Pertenceu a muitas instituições culturais, sendo 17 nacionais e 9 estrangeiras. Em 1930 abandonou a política, dedicando-se inteiramente ao magistério, à pesquisa histórica e ao jornalismo.

Mestre do folclore brasileiro, foi um dos primeiros a aprofundar seu estudo e a atribuir-lhe significação erudita.

Entre abril de 1941 e agosto de 1942 escreveu em Cultura Política, Rio de Janeiro, uma série de artigos sob o título “O povo brasileiro através do folclore”.

Sobre folclore publicou O folclore no Brasil (com uma coletânea de contos organizada por João da Silva Campos), Rio de Janeiro, 1928 (2ª. ed., Rio de Janeiro, 1939; 3ª. ed., revista por Aurélio Buarque de Holanda, Rio de Janeiro, 1960); O café, na história, no folclore e nas belas artes, Rio de Janeiro, 1937 (2ª. ed., aumentada e melhorada, São Paulo, 1939); Expansão geográfica do Brasil colonial (2ª edição aumentada, São Paulo: Companhia Editora Nacional, 1935); A lírica de Stecchetti e Patrimônio do Brasil.

Basílio foi um dos mais cultos e ilustres filhos adotivos de São João del-Rei, razão por que seu nome foi dado ao Salão Nobre da Prefeitura Municipal dessa cidade.

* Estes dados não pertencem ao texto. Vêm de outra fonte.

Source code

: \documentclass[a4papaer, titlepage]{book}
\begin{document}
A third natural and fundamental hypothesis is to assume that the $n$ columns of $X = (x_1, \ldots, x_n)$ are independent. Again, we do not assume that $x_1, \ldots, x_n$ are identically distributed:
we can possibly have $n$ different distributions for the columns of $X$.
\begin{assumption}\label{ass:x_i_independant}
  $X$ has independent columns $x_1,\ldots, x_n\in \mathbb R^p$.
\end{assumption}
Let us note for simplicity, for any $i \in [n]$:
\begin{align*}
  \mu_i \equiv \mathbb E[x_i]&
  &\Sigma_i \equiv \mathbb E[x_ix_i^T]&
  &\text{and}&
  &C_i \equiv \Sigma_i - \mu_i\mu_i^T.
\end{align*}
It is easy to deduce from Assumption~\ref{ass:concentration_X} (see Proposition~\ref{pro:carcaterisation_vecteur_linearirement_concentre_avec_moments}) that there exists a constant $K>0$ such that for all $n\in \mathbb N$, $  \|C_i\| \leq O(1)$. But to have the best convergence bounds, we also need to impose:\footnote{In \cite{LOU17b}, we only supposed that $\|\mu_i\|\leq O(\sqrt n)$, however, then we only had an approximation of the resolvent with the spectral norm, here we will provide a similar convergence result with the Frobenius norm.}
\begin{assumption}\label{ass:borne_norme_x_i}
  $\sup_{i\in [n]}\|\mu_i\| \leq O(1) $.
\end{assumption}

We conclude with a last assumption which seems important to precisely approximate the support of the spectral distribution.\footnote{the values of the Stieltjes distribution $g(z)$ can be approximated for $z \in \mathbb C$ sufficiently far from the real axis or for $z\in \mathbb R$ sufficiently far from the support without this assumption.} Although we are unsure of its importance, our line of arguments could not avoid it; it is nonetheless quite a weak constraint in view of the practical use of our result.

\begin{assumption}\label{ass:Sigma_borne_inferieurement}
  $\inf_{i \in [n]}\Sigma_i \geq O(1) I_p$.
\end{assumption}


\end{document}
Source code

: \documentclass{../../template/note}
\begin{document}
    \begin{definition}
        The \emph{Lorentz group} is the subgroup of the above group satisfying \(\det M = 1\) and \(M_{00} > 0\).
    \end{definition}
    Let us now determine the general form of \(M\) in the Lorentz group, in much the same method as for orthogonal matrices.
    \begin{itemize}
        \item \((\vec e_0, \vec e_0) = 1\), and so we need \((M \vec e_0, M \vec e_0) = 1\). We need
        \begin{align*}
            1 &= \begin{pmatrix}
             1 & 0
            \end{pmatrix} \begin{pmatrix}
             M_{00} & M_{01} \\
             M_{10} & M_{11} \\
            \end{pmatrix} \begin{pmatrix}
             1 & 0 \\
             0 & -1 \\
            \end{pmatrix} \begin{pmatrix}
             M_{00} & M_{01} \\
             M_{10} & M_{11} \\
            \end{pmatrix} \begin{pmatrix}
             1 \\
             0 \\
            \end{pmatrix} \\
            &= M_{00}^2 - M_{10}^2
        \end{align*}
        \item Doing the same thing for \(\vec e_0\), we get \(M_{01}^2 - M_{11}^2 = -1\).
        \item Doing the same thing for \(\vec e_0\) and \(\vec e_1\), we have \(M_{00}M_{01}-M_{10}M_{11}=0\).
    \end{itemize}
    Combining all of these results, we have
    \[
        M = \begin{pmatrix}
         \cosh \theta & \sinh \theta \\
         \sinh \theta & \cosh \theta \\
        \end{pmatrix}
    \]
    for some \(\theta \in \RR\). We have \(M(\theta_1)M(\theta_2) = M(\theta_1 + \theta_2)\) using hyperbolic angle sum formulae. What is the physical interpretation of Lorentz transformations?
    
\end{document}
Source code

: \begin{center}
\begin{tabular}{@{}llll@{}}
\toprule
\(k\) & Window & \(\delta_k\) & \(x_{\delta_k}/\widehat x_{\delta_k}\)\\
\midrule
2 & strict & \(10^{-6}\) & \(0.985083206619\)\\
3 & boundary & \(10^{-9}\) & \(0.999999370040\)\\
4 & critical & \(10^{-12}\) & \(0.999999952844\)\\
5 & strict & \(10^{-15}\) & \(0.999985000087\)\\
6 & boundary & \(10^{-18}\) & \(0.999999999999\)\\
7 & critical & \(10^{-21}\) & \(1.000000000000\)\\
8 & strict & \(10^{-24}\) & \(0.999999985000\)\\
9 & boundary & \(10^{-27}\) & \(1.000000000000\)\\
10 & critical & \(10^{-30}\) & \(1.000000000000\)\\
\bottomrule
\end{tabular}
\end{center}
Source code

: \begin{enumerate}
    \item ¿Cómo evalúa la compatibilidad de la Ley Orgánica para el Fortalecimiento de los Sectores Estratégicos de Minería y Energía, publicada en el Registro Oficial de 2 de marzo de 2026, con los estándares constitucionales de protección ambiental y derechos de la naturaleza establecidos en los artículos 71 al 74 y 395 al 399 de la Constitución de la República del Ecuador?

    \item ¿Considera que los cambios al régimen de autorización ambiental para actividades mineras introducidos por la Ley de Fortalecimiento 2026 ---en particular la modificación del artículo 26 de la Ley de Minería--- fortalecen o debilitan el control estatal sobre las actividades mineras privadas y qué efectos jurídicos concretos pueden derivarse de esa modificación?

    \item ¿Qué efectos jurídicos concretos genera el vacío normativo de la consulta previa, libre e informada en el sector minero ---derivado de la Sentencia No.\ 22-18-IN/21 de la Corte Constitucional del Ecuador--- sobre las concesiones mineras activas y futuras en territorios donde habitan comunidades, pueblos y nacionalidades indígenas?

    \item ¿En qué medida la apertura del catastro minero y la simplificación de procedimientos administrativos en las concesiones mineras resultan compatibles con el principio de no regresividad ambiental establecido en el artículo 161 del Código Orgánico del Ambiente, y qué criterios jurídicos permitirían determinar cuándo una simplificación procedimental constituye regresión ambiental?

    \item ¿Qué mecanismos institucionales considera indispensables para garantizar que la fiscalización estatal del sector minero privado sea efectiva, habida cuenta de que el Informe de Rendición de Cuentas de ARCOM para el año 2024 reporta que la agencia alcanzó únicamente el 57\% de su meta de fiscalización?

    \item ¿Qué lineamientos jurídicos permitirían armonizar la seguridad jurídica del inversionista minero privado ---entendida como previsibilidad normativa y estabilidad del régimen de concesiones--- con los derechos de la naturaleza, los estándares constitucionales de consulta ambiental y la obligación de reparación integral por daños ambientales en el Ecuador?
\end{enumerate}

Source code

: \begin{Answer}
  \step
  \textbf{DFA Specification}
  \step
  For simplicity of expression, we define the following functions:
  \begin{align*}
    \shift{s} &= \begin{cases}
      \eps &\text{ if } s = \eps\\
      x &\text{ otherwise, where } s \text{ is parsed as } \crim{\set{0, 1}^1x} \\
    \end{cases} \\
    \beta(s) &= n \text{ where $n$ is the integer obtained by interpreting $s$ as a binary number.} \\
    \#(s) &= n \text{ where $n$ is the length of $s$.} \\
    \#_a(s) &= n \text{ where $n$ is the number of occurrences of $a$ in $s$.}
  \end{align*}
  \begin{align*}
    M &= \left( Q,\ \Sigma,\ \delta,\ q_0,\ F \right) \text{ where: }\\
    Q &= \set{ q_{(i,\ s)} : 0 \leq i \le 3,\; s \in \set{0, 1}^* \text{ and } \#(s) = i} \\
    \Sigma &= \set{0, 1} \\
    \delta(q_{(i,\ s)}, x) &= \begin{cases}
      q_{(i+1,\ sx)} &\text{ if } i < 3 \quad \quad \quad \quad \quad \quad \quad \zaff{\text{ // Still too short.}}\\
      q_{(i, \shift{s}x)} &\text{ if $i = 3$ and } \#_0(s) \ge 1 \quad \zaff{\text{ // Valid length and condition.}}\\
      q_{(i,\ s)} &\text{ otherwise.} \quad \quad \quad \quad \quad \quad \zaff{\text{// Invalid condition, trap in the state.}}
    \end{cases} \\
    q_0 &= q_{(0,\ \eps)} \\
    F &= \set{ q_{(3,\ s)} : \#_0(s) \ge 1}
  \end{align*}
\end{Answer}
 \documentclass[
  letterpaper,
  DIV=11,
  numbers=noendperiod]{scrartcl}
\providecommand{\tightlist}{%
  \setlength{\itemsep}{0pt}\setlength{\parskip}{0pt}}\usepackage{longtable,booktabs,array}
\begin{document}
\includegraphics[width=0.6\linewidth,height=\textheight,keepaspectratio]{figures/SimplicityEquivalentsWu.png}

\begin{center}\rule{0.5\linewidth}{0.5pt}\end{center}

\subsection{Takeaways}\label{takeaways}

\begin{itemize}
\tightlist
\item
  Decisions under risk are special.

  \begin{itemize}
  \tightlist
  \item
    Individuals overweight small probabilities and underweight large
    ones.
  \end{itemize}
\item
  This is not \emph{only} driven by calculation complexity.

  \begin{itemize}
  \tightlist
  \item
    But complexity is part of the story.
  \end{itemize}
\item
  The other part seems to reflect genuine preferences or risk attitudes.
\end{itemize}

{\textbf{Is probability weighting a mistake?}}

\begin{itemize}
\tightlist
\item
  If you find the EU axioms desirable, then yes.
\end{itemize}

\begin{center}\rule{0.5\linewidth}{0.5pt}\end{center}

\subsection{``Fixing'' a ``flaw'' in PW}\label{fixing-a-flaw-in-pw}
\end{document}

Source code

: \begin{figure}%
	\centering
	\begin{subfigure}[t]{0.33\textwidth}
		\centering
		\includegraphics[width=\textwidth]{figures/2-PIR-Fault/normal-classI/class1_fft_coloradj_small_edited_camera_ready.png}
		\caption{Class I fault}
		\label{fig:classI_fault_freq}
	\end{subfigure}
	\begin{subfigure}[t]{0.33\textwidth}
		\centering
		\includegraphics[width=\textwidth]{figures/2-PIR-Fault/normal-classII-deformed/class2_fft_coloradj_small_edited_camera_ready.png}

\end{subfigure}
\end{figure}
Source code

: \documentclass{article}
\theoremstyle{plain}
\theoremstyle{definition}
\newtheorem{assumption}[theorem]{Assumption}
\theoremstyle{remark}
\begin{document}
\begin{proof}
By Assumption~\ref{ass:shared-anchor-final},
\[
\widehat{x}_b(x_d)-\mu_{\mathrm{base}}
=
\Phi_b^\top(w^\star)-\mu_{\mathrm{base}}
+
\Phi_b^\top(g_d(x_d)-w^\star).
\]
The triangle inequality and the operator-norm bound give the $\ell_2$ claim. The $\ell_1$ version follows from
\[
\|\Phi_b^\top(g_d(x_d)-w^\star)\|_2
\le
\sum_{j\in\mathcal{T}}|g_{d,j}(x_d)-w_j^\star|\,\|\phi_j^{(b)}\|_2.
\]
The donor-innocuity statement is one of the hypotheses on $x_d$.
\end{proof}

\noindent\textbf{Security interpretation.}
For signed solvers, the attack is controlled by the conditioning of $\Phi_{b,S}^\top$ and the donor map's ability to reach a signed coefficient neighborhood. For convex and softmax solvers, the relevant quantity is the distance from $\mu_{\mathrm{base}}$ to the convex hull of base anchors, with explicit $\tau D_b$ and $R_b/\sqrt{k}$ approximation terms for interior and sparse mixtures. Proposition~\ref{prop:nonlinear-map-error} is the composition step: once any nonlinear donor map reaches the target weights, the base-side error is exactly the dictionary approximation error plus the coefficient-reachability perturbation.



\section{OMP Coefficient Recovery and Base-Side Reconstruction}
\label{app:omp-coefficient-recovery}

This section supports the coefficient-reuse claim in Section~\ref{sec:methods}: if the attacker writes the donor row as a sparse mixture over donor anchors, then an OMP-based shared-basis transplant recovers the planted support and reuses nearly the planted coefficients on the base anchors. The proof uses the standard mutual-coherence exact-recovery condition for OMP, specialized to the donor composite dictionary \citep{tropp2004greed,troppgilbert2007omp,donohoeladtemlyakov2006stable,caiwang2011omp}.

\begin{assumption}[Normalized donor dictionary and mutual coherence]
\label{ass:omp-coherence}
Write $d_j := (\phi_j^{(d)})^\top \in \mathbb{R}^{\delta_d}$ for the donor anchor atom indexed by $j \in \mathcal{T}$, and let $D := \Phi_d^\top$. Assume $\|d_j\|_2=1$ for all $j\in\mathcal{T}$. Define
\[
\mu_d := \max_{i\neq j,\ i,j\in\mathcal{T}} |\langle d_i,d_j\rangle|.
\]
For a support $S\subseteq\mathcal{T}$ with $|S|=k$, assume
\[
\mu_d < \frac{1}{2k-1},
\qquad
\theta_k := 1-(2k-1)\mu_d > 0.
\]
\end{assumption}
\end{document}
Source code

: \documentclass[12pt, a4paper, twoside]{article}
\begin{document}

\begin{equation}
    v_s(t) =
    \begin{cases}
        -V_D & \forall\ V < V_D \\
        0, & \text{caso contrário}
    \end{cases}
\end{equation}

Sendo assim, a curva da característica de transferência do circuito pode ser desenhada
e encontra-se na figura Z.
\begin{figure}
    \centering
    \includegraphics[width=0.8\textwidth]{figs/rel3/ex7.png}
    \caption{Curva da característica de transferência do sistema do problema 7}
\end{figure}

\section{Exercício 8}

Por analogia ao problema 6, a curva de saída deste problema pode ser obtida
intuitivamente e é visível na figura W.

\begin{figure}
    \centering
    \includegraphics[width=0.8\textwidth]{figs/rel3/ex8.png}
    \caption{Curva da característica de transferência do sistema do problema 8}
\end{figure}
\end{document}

Foi escolhido patrono da cadeira de nº 20 do IHG, e da cadeira de nº 7 da Academia de Letras de São João del-Rei.

Obs.: Para escrever essas notas biográficas, servi-me da monografia "Basílio de Magalhães: trajetória e estratégias de mobilidade social 1874-1957" da autoria de Jacqueline das Mercês Silva Pinto. Também consultei [CINTRA, 1994, 56-58] para chegar à redação consensual acima citada.


⁵  A citação completa deve ser: Revista do Instituto Histórico de São Paulo.


 
IV.  REFERÊNCIAS  BIBLIOGRÁFICAS, por Francisco José dos Santos Braga




CINTRA, Sebastião de Oliveira: Galeria das Personalidades Notáveis de São João del-Rei, São João del-Rei: editora desconhecida, 1994, 270 p. (edição patrocinada pela FAPEP-Fundação de Apoio à Pesquisa, Educação e Cultura)

MAGALHÃES, Basílio de: Folk-lore in Brazil, Rio de Janeiro: Imprensa Nacional, 1945, 100 p. (edição autorizada, como Résumé nº 8, pelo Ministério para Negócios Estrangeiros, através da Divisão de Cooperação Intelectual). Obs. Na capa consta o ano de 1939 como a data de elaboração do livro.

PINTO, Jacqueline das Mercês Silva: Basílio de Magalhães: trajetória e estratégias de mobilidade social 1874-1957. São João del-Rei UFSJ 2005 46 p. Monografia apresentada à Pós-graduação em História de Minas nos séculos XVIII e XIX. Orientadora: Profª Sílvia Brugger in http://www.ufsj.edu.br/portal-repositorio/File/pghis/monografias/basilio.pdf
Acesso em 13 de julho de 2015.

SETÚBAL, Paulo:  Paulistas do Século XVII, in http://www.consciencia.org/paulistas-do-seculo-xvii-paulo-setubal


TAUNAY, Afonso d'Escragnolle: HISTÓRIA GERAL DAS BANDEIRAS PAULISTAS: escripta à vista de avultada documentação inédita dos archivos brasileiros, hespanhoes e portuguezes, 11 volumes, edição do Museu Paulista, São Paulo: Imprensa Oficial do Estado de São Paulo, 1948.